At 1 a.m. Feb. 18, he got the call he'd been waiting for. Huffstetler, a volunteer with the American Red Cross, was sent to aid the relief efforts in Prattville, Ala., after severe weather and tornadoes swept through the area just north of Montgomery.
Huffstetler is trained to operate an Emergency Communications Response Vehicle, which comes to disaster scenes equipped with cell phones, lap tops and satellite communications. The truck can even generate enough power to run a small shelter.
When he arrived in Alabama, Huffstetler was nervous. This was his first deployment as a Red Cross volunteer, he said, but his training kicked in quickly.
"It was exactly like the training," Huffstetler said. "It's long hours. You know, it isn't an 8 to 5 job. You work sun up until you can go rest. It's 12, 14 hours a day maybe."
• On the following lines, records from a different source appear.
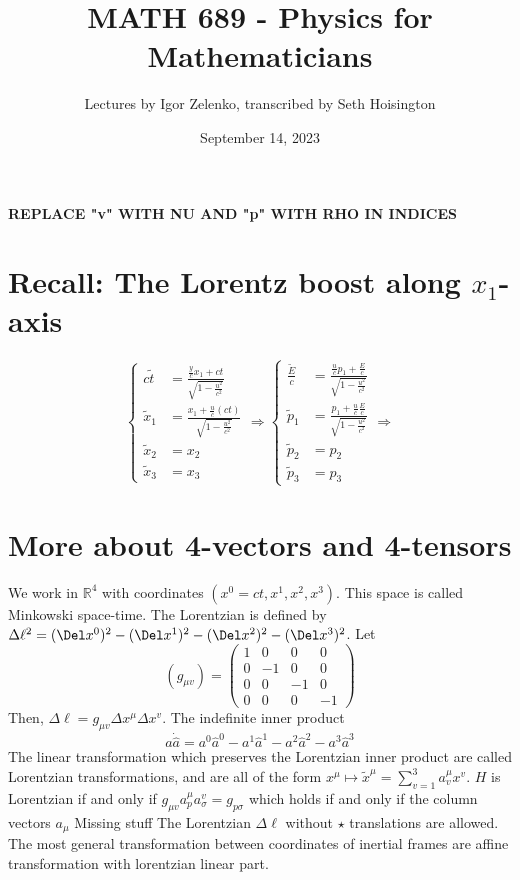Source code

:\documentclass{article}
\title{MATH 689 - Physics for Mathematicians}
\author{Lectures by Igor Zelenko, transcribed by Seth Hoisington}
\date{September 14, 2023}
\newcommand{\R}{\mathbb R}
\newcommand{\nl}{\newline\newline\noindent}
\begin{document}
\maketitle
\textbf{REPLACE "v" WITH NU AND "p" WITH RHO IN INDICES}
\section{Recall: The Lorentz boost along $x_1$-axis}
\[\left\{\begin{aligned}
    c\tilde{t}&=\frac{\frac{y}{c}x_1 + ct}{\sqrt{1-\frac{u^2}{c^2}}}\\
    \tilde{x}_1&=\frac{x_1+\frac{u}{c} (ct)}{\sqrt{1-\frac{u^2}{c^2}}}\\
    \tilde{x}_2&= x_2\\
    \tilde{x}_3&= x_3
\end{aligned}\right.\Rightarrow \left\{\begin{aligned}
    \frac{\tilde E}{c}&=\frac{\frac{u}{c}p_1 + \frac{E}{c}}{\sqrt{1-\frac{u^2}{c^2}}}\\
    \tilde{p}_1&=\frac{p_1+\frac{u}{c} \frac{E}{c}}{\sqrt{1-\frac{u^2}{c^2}}}\\
    \tilde{p}_2&= p_2\\
    \tilde{p}_3&= p_3
\end{aligned}\right.\Rightarrow \]
\section{More about 4-vectors and 4-tensors}
We work in $\R^4$ with coordinates $(x^0 = ct,x^1, x^2, x^3)$. This space is called Minkowski space-time. The Lorentzian is defined by $\Delta\ell^2  = (\Del x^0)^2 - (\Del x^1)^2 - (\Del x^2)^2-(\Del x^3)^2$. Let 
\[(g_{\mu v})=\begin{pmatrix}
    1 & 0 & 0 &0\\
    0& -1 & 0 & 0\\
    0& 0 & -1 & 0\\
    0& 0 & 0 & -1
\end{pmatrix}\]
Then, $\Delta\ell = g_{\mu v}\Delta x^\mu \Delta x^v$. The indefinite inner product
\[a\dot\hat a = a^0\hat a^0-a^1\hat a^1- a^2\hat a^2-a^3\hat a^3\]
The linear transformation which preserves the Lorentzian inner product are called Lorentzian transformations, and are all of the form $x^\mu\mapsto \tilde x^\mu = \sum_{v=1}^3 a^\mu_v x^v$. $H$ is Lorentzian if and only if $g_{\mu v} a^\mu_p a^v_\sigma = g_{p\sigma}$ which holds if and only if the column vectors $a_\mu$
Missing stuff
\nl
The Lorentzian $\Delta\ell$ without $\star$ translations are allowed. The most general transformation between coordinates of inertial frames are affine transformation with lorentzian linear part.
\end{document}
Operating radios and electronics always has been a hobby of Huffstetler's. He started toying around with communications as a ham radio operator in Gaston County, N.C. more than 10 years ago. He volunteered for Emergency Management in Gastonia and when he moved to Indian Land with his wife, Jenny, the retired couple decided to volunteer for the Red Cross.
An employee at the York County Red Cross office suggested that Huffstetler, with his background in electronics, train to run an ECRV.
"I jumped at the chance," Huffstetler said. "I just enjoy emergency communications, enjoy working with radios, and enjoy working with people."
As an ECRV trained volunteer, Huffstetler is on call every few months, for 30 days at a time. When he gets the call that he is needed at the scene of a disaster, he has three hours to respond.
When on call, Huffstetler said that he keeps a bag with clothes and toiletries packed and ready.
"You hit the ground running," Huffstetler said. "I love it."
In Alabama, Huffstetler's job was to support the communications and activities of other Red Cross volunteers and employees. He enjoyed meeting people from around the country who, like him, volunteer for the Red Cross to help out their neighbors in need.
"I like people and people have been kind to me over the years," Huffstetler said. "It's a way of paying back my fellow neighbor. I like to think someone would do that for us in our area. You give them a helping hand, the best you can. It's another way of doing something for church, too. It's my personal outreach. I can give back."
Huffstetler said he hopes to be volunteering with the Red Cross for a long time. He's on call again in April and said that he'll probably be watching the news closely wondering if he'll be needed somewhere in the country.
"You hear something going on in the U.S., you get to wondering if the phone is going to ring," Huffstetler said. "But as long as I'm able to go, I'm going to try to keep doing it."